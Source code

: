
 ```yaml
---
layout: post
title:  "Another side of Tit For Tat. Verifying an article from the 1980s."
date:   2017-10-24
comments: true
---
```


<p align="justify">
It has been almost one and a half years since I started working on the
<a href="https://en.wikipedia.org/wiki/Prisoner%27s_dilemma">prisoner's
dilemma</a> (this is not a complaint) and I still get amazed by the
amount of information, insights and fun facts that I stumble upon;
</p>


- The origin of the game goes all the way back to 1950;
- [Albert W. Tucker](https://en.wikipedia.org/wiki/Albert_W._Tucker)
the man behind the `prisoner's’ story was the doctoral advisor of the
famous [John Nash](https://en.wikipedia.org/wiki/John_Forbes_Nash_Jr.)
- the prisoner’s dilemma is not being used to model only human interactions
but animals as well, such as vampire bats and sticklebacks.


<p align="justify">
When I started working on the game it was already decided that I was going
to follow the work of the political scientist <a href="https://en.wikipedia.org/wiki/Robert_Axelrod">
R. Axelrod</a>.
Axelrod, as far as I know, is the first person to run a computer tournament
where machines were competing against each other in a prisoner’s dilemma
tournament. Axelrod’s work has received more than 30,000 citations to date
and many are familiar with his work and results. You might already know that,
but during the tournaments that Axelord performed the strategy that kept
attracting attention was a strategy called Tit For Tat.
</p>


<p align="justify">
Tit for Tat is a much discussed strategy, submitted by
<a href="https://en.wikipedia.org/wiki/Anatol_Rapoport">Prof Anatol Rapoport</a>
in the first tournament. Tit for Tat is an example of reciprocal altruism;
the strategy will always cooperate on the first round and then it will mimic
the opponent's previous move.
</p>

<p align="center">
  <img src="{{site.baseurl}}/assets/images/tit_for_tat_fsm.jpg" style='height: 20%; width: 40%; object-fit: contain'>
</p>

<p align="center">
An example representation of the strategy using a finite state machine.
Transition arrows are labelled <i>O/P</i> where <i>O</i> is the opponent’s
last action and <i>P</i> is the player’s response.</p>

......

EXERCISE AIM ::
Please restate word for word only the lines running from the line that contains "and many are" to the final line of the listing above.

RESULT BELOW ::
and many are familiar with his work and results. You might already know that,
but during the tournaments that Axelord performed the strategy that kept
attracting attention was a strategy called Tit For Tat.
</p>


<p align="justify">
Tit for Tat is a much discussed strategy, submitted by
<a href="https://en.wikipedia.org/wiki/Anatol_Rapoport">Prof Anatol Rapoport</a>
in the first tournament. Tit for Tat is an example of reciprocal altruism;
the strategy will always cooperate on the first round and then it will mimic
the opponent's previous move.
</p>

<p align="center">
  <img src="{{site.baseurl}}/assets/images/tit_for_tat_fsm.jpg" style='height: 20%; width: 40%; object-fit: contain'>
</p>

<p align="center">
An example representation of the strategy using a finite state machine.
Transition arrows are labelled <i>O/P</i> where <i>O</i> is the opponent’s
last action and <i>P</i> is the player’s response.</p>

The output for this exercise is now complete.